Wyreżyserował go Petr Zelenka, autor scenariusza do popularnych również w Polsce "Samotnych". "Rok diabła" to fikcyjna biografia prawdziwych muzyków, którzy grają tu samych siebie. Jak podaje dystrybutor: "Zelenka łączy w filmie fakty i elementy fikcyjne w wypełnioną muzyką, magiczną przygodę, w której duchy i aniołowie stróżowie pomagają ludziom odnaleźć ich własną drogę życiową."
Zupełnie niespodziewane i niezwykłe, dla mnie, odkrycie Jaromira Nohavicy i kapitalna reklamówka jego twórczości i koncertów. Poza tym - film nieudany, komediowo-absurdalna podróbka dokumentu - nie wyszła.

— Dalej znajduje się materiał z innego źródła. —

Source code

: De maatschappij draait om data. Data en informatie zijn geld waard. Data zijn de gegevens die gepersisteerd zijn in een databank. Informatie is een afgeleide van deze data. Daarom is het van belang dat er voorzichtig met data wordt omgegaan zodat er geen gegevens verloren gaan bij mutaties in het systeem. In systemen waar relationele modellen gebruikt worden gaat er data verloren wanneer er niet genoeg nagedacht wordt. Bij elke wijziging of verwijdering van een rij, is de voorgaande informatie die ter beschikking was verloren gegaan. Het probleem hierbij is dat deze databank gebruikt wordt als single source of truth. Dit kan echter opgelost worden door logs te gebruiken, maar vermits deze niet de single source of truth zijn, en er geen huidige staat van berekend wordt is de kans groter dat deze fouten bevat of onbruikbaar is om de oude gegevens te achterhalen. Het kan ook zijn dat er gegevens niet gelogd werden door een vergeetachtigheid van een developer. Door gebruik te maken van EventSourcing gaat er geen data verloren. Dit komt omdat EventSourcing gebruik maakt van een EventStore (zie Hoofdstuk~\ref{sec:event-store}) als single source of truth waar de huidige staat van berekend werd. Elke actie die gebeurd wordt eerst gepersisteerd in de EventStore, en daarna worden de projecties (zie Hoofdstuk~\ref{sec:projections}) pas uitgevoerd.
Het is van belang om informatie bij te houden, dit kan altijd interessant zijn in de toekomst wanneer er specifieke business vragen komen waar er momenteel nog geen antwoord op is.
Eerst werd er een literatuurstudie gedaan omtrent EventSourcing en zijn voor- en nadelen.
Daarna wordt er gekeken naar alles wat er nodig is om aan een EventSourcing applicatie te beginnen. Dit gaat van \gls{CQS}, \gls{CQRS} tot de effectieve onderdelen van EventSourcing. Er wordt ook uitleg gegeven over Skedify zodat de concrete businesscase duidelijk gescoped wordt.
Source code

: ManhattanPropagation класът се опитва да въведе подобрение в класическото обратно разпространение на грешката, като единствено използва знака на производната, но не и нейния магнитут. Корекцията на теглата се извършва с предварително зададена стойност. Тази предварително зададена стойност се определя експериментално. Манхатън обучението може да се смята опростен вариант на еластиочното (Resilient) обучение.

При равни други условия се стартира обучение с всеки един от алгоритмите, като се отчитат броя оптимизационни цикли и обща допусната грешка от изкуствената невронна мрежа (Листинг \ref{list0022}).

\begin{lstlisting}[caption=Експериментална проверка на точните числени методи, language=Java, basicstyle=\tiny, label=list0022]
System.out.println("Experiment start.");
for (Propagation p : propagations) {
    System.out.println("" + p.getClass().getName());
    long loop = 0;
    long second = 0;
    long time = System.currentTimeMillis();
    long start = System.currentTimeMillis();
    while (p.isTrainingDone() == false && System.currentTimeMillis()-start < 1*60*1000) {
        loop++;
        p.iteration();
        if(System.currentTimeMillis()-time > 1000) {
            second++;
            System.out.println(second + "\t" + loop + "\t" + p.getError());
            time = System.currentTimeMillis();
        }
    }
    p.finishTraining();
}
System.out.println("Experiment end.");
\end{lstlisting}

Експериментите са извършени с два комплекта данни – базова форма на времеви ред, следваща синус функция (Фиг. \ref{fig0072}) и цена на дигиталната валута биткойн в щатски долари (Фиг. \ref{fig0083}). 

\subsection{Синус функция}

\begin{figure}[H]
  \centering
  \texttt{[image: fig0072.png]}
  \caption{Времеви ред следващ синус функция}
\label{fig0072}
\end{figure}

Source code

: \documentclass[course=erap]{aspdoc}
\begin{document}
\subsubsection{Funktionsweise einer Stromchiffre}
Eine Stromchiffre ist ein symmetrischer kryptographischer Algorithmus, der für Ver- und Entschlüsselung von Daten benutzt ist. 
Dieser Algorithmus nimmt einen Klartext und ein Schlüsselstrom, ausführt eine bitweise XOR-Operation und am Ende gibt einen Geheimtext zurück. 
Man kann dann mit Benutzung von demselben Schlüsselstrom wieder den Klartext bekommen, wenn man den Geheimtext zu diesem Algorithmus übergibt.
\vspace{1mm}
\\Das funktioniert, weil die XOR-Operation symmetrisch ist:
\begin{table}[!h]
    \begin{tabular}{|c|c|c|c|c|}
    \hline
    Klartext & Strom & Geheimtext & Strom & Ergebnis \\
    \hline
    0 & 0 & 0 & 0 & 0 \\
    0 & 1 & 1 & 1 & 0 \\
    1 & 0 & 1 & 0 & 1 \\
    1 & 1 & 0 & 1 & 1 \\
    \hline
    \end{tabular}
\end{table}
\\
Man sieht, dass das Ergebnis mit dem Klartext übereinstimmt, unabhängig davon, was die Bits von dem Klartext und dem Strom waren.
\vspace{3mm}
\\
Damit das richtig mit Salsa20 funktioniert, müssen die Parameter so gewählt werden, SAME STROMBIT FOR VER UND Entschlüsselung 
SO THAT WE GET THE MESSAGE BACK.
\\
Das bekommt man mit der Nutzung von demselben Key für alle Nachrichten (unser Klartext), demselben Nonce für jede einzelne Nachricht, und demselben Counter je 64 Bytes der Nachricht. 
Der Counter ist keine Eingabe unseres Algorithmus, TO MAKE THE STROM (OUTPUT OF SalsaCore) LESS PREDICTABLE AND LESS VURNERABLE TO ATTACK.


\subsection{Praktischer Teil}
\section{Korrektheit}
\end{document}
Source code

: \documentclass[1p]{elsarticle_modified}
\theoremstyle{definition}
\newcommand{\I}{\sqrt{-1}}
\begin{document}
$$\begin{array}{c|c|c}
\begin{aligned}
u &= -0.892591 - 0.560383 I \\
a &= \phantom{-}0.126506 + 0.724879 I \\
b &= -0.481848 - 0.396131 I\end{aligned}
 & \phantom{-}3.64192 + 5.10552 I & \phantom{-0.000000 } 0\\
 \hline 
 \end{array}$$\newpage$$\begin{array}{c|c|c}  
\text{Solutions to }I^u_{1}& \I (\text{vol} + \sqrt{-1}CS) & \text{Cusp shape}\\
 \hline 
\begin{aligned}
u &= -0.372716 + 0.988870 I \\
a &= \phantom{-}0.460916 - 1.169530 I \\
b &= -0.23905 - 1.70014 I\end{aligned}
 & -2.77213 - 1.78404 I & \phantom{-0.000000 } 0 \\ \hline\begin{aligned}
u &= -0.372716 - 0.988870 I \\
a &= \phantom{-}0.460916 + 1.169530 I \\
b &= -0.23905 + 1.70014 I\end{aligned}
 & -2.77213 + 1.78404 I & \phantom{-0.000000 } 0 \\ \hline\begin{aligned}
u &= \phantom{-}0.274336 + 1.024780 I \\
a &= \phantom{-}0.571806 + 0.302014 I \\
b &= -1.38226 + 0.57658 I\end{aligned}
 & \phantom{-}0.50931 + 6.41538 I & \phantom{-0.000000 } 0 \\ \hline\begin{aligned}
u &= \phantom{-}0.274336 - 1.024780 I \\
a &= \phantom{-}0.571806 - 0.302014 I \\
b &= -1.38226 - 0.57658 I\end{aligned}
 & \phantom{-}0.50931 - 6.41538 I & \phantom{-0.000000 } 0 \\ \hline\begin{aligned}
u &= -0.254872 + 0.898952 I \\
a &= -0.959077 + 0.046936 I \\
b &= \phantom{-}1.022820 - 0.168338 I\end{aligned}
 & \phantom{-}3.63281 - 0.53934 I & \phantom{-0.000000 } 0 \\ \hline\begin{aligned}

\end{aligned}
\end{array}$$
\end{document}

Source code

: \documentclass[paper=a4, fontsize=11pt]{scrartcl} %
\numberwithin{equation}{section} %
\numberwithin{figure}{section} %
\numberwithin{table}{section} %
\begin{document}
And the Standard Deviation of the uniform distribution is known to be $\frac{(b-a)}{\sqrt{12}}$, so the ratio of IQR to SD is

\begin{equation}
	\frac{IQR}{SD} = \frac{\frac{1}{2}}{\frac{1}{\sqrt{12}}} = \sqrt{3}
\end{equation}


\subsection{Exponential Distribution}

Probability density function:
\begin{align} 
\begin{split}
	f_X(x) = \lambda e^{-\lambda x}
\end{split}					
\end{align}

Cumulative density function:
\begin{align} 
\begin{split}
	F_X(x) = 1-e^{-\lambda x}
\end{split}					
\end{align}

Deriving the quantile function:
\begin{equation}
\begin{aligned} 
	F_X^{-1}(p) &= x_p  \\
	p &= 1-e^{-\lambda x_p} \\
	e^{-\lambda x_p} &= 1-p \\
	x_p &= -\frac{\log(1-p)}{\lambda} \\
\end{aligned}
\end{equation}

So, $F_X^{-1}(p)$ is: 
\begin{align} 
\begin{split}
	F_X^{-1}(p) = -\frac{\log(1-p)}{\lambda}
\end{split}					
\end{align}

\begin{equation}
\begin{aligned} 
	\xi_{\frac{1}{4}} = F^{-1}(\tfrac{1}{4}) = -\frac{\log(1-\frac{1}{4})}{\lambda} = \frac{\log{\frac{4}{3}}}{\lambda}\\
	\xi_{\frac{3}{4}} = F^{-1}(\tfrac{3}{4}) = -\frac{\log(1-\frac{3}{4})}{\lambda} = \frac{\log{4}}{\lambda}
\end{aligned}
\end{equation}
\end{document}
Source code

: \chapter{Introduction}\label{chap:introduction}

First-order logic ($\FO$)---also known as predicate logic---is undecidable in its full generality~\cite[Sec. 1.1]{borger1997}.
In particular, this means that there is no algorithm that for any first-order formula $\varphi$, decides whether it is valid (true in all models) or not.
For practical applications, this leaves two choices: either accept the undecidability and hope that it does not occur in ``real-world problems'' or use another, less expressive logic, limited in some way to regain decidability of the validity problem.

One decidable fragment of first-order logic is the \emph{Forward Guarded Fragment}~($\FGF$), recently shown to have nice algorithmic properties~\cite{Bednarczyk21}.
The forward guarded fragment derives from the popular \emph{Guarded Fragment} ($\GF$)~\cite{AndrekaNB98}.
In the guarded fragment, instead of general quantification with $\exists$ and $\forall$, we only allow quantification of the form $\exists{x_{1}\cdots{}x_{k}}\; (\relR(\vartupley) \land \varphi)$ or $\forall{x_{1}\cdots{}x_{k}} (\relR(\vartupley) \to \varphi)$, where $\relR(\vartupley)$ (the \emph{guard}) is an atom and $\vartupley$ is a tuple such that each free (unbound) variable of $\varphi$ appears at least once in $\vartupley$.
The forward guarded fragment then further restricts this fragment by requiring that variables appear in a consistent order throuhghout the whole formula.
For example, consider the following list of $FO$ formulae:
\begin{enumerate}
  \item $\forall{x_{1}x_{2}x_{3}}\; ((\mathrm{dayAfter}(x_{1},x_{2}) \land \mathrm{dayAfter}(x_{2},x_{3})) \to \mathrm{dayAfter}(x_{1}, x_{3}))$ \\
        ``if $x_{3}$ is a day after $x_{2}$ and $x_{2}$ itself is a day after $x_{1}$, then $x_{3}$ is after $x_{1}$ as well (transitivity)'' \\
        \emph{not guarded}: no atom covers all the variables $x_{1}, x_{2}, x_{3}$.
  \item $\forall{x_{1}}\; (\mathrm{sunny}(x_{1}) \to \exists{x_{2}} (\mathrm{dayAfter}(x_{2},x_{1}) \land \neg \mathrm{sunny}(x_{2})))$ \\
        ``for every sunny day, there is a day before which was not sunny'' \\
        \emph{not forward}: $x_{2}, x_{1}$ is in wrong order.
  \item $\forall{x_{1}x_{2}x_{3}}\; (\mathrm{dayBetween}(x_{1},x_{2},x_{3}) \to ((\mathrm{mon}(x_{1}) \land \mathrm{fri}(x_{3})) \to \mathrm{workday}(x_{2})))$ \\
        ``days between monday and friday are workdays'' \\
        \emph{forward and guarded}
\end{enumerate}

Co miało śmieszyć, nuży i irytuje.
Za fantastyczne fragmenty koncertów - 5/10.
Nie wiem, czy widzieliście ale Cerny miał naklejone na swojej gitarze serduszko wielkiej orkiestry świątecznej pomocy. To taka ciekawostka tylko.
to było dosyć dawno temu. Miałam już iść spać, byłam sama w domu. Odruchowo
przerzucałam kanały, chciałam znaleźć sobie coś przy czym będę mogła zasnąć...No i w
końcu trafiłam na TVP 2 i Rok Diabła...Oczywiście film zaciekawił mnie do tego stopnia, że
nie zasnęłam;) Oglądałam go w takim lekkim półśnie i przez to...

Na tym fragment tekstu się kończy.